In 2025, it was very common for organizations to fall into the trap of replicating their human workflows inside a bot.  That’s not always efficient or desirable – as almost all of us have experienced.  But in 2026, we need to focus on choosing to do things differently. This year, it will be interesting to observe how some businesses handle shifts while others stall.  

To fully benefit from AI, leaders should start by asking these questions:  

  • What experience do customers actually want? 

  • Where should people expect and receive service from a human? 

  • Where can automation deliver a better experience than people? 

  • How should the entire process change and not just the task? 

2026 is when we need to stop playing “automation whack-a-mole” and start by designing entirely new journeys.  

Here are some of my other predictions for 2026:  

  1. Pricing models for AI platforms will face massive pressure 

Right now, most conversational AI providers price per minute, which amounts to a 20-30% discount off human voice interactions. Their actual cost can be as much as 60-80% lower, and they will need to start building that savings into their pricing model if they want to succeed and deter enterprises from building their own internal platforms. 

In 2026, as volume scales, large enterprises will refuse to pay overinflated per-minute rates. We will begin to see early signs of commoditization like movement toward flat fee pricing and bundled usage models.  

This won’t collapse the market, but it determine who grows and who gets acquired in the coming years.   It will also test how many enterprises really want to build on their own for a variety of reasons – cost, data control, security, and others. 

2. Contact Center quality programs will undergo big changes…finally 

In 2025, teams started experimenting with quality automation.

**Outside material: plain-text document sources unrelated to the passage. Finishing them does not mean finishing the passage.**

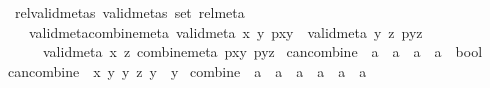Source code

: \begin{isabellebody}
\ \ \ rel{\isacharunderscore}{\kern0pt}valid{\isacharunderscore}{\kern0pt}metas{\isacharcolon}{\kern0pt}\ {\isachardoublequoteopen}valid{\isacharunderscore}{\kern0pt}metas\ {\isacharparenleft}{\kern0pt}set\ rel{\isacharunderscore}{\kern0pt}meta{\isacharparenright}{\kern0pt}{\isachardoublequoteclose}\isanewline
\ \ \ \ \ valid{\isacharunderscore}{\kern0pt}meta{\isacharunderscore}{\kern0pt}combine{\isacharunderscore}{\kern0pt}meta{\isacharcolon}{\kern0pt}\ {\isachardoublequoteopen}valid{\isacharunderscore}{\kern0pt}meta\ {\isacharparenleft}{\kern0pt}x{\isacharcomma}{\kern0pt}\ y{\isacharparenright}{\kern0pt}\ pxy\ {\isasymLongrightarrow}\ valid{\isacharunderscore}{\kern0pt}meta\ {\isacharparenleft}{\kern0pt}y{\isacharcomma}{\kern0pt}\ z{\isacharparenright}{\kern0pt}\ pyz\isanewline
\ \ \ \ \ \ {\isasymLongrightarrow}\ valid{\isacharunderscore}{\kern0pt}meta\ {\isacharparenleft}{\kern0pt}x{\isacharcomma}{\kern0pt}\ z{\isacharparenright}{\kern0pt}\ {\isacharparenleft}{\kern0pt}combine{\isacharunderscore}{\kern0pt}meta\ pxy\ pyz{\isacharparenright}{\kern0pt}{\isachardoublequoteclose}\isanewline
{}\isanewline
\isanewline
{}\isamarkupfalse%
\ can{\isacharunderscore}{\kern0pt}combine\ {\isacharcolon}{\kern0pt}{\isacharcolon}{\kern0pt}\ {\isachardoublequoteopen}{\isacharparenleft}{\kern0pt}{\isacharprime}{\kern0pt}a\ {\isacharasterisk}{\kern0pt}\ {\isacharprime}{\kern0pt}a{\isacharparenright}{\kern0pt}\ {\isasymRightarrow}\ {\isacharparenleft}{\kern0pt}{\isacharprime}{\kern0pt}a\ {\isacharasterisk}{\kern0pt}\ {\isacharprime}{\kern0pt}a{\isacharparenright}{\kern0pt}\ {\isasymRightarrow}\ bool{\isachardoublequoteclose}\ \isanewline
\ \ {\isachardoublequoteopen}can{\isacharunderscore}{\kern0pt}combine\ {\isacharequal}{\kern0pt}\ {\isacharparenleft}{\kern0pt}{\isasymlambda}{\isacharparenleft}{\kern0pt}x{\isacharcomma}{\kern0pt}\ y{\isacharparenright}{\kern0pt}\ {\isacharparenleft}{\kern0pt}y{\isacharprime}{\kern0pt}{\isacharcomma}{\kern0pt}\ z{\isacharparenright}{\kern0pt}{\isachardot}{\kern0pt}\ y\ {\isacharequal}{\kern0pt}\ y{\isacharprime}{\kern0pt}{\isacharparenright}{\kern0pt}{\isachardoublequoteclose}\isanewline
\isanewline
{}\isamarkupfalse%
\ combine\ {\isacharcolon}{\kern0pt}{\isacharcolon}{\kern0pt}\ {\isachardoublequoteopen}{\isacharparenleft}{\kern0pt}{\isacharprime}{\kern0pt}a\ {\isacharasterisk}{\kern0pt}\ {\isacharprime}{\kern0pt}a{\isacharparenright}{\kern0pt}\ {\isasymRightarrow}\ {\isacharparenleft}{\kern0pt}{\isacharprime}{\kern0pt}a\ {\isacharasterisk}{\kern0pt}\ {\isacharprime}{\kern0pt}a{\isacharparenright}{\kern0pt}\ {\isasymRightarrow}\ {\isacharparenleft}{\kern0pt}{\isacharprime}{\kern0pt}a\ {\isacharasterisk}{\kern0pt}\ {\isacharprime}{\kern0pt}a{\isacharparenright}{\kern0pt}{\isachardoublequoteclose}\ \ \isanewline

\end{isabellebody}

This is the year those programs become the norm.  

What does this mean?  

  • 100% call analysis becomes standard with new insights about how to automate, how to troubleshoot and why are customers really calling.  No more guesswork, no more sampling 

  • Coaching also becomes statistically relevant – not just one or two calls, but data on hundreds of thousands of calls to highlight best practices and how to get to them in real situations 

  • Roles within quality change with these new opportunities - the new QA role becomes part data analyst, part AI operator, part CX strategist, part process improvement guru 

QA will be more about training the AI than scoring calls. And what happens here affects how teams are hired, coached, trained, retained, scheduled and compensated. 

3. Workforce management (WFM) will begin its AI transformation. 

By my estimation, the evolution of WFM won’t reach full growth until 2027 or 2028, but there will be a lot of groundwork laid in 2026.  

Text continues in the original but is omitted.